◆ WHAT YOU ARE ASKED TO DO
Your answer should be an exact copy of the data.

==========

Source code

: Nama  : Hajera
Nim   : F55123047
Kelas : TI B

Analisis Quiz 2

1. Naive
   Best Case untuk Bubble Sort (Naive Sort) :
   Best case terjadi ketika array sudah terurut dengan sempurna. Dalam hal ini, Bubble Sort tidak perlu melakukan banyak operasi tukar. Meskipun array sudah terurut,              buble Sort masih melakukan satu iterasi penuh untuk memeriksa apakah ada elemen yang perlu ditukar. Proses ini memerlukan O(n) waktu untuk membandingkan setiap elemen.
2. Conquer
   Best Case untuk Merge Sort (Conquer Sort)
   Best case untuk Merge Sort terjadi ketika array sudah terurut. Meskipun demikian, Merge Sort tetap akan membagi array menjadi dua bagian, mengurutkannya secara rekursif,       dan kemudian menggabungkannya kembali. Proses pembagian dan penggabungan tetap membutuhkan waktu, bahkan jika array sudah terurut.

==========

◆ ANSWER TO THE EXERCISE
Source code

: Nama  : Hajera
Nim   : F55123047
Kelas : TI B

Analisis Quiz 2

1. Naive
   Best Case untuk Bubble Sort (Naive Sort) :
   Best case terjadi ketika array sudah terurut dengan sempurna. Dalam hal ini, Bubble Sort tidak perlu melakukan banyak operasi tukar. Meskipun array sudah terurut,              buble Sort masih melakukan satu iterasi penuh untuk memeriksa apakah ada elemen yang perlu ditukar. Proses ini memerlukan O(n) waktu untuk membandingkan setiap elemen.
2. Conquer
   Best Case untuk Merge Sort (Conquer Sort)
   Best case untuk Merge Sort terjadi ketika array sudah terurut. Meskipun demikian, Merge Sort tetap akan membagi array menjadi dua bagian, mengurutkannya secara rekursif,       dan kemudian menggabungkannya kembali. Proses pembagian dan penggabungan tetap membutuhkan waktu, bahkan jika array sudah terurut.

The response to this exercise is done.